Al otro lado de la frontera nos esperaba la primera sorpresa: el Château Lascombes nos abrió sus puertas como invitados de excepción. Nuestro Toyota cruzó la región de Burdeos entre los mejores viñedos del mundo para llegar a Margaux, localidad donde se encuentra el castillo con sus espectaculares bodegas y sus increíbles vinos, de los cuales, lógicamente dimos buena cuenta...
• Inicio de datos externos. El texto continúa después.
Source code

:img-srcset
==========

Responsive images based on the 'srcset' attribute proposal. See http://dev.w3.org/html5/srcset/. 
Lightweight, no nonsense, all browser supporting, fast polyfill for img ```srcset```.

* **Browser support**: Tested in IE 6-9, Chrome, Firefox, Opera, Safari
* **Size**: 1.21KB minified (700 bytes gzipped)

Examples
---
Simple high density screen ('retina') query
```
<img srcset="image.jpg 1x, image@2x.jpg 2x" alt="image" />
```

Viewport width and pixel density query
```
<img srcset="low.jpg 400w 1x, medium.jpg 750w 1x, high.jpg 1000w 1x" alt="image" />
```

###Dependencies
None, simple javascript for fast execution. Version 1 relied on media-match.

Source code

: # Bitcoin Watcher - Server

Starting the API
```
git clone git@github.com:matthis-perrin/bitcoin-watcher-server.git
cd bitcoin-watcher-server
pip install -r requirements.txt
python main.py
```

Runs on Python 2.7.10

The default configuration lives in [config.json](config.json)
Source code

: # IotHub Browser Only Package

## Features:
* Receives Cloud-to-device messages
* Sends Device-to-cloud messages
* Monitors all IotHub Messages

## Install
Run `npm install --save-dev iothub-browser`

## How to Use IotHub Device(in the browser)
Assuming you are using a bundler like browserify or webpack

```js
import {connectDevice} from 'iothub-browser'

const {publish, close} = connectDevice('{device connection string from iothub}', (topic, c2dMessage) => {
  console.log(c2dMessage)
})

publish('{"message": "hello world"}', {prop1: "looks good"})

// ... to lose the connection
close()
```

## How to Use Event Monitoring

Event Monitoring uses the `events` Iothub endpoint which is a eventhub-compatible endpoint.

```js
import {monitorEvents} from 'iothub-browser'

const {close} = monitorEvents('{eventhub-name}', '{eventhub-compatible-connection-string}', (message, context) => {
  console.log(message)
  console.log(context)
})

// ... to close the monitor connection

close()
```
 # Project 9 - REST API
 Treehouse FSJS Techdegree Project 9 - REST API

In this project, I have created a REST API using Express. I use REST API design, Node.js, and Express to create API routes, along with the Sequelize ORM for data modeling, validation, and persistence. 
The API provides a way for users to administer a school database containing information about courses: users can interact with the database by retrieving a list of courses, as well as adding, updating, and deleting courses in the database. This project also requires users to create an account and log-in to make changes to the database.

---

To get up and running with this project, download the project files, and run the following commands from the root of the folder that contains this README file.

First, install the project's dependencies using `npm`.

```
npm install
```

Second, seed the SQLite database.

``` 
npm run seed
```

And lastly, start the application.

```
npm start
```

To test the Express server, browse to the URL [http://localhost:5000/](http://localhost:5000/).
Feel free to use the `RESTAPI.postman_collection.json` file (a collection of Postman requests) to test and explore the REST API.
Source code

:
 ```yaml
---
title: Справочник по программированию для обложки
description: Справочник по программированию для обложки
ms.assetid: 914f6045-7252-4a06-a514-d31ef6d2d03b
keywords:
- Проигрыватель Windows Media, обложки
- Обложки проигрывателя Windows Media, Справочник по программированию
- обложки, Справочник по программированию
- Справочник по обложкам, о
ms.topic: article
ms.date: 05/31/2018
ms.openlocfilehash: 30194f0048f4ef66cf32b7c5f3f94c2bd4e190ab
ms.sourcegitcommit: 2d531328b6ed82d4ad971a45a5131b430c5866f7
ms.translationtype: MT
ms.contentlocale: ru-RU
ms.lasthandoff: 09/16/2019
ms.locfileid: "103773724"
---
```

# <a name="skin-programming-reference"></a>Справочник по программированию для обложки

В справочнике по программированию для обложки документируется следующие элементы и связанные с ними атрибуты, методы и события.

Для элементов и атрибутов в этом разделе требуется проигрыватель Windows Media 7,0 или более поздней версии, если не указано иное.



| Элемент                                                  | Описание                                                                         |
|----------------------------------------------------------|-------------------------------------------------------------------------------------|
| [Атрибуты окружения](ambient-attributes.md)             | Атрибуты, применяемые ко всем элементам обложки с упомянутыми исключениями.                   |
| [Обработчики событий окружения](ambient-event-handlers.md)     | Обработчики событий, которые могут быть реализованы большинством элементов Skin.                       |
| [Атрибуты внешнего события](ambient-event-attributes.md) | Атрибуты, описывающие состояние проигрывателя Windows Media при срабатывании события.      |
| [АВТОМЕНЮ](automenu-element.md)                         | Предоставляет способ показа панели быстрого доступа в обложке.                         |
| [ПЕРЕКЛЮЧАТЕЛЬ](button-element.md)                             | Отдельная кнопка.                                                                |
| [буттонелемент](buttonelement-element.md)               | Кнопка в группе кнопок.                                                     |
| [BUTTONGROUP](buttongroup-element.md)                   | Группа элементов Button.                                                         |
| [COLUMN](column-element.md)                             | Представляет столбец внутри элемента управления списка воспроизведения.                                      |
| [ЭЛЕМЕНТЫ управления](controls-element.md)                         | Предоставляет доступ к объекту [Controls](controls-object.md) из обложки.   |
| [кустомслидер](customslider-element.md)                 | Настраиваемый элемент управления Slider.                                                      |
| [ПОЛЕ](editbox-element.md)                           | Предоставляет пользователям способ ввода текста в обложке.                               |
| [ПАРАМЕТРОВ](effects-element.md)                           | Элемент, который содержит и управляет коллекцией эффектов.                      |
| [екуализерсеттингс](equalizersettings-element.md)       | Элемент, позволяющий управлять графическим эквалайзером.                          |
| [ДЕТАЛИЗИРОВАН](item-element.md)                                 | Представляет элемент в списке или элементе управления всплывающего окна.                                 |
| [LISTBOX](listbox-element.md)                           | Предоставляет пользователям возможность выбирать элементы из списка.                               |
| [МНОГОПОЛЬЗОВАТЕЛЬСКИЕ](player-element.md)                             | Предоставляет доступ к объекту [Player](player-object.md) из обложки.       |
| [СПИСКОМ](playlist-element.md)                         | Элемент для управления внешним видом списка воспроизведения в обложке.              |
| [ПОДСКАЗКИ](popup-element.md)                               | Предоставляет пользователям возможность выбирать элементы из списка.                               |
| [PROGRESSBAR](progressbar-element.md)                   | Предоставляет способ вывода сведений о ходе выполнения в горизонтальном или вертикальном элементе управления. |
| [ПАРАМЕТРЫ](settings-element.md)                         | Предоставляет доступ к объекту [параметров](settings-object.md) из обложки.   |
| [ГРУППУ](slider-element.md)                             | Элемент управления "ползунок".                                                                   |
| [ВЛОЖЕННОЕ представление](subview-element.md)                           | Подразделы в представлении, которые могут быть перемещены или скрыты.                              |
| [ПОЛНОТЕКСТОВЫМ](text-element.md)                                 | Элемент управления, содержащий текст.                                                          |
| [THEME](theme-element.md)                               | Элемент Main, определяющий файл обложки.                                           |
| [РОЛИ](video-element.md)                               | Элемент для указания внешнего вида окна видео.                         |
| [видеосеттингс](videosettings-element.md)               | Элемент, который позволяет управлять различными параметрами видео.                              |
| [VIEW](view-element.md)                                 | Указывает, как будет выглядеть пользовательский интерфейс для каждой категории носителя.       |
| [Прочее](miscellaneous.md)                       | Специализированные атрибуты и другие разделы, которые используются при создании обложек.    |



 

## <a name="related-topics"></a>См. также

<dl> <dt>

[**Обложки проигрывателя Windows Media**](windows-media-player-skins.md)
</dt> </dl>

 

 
Desde Burdeos pusimos de nuevo rumbo norte: a París. La carretera nos llevó hasta el Arco del Triunfo, los pies de la Torre Eiffel o la Ille de la Cité. La Saint Chapelle con sus espectaculares vidrieras o el barrio de Montmatre, cargado tanto de la bohemia artística de sus pintores, como del enjambre de turistas llegados de todos los rincones del mundo.
La ciudad universalmente considerada del “glamour” es más bién la ciudad del gran consumo de lujo. Los comercios más prestigiosos del mundo se encuentran repartidos desde los Campos Elíseos a la plaza Vendôme. Ir de compras es en esta ciudad es una agradable costumbre para los parisinos y visitantes que se lo pueden permitir.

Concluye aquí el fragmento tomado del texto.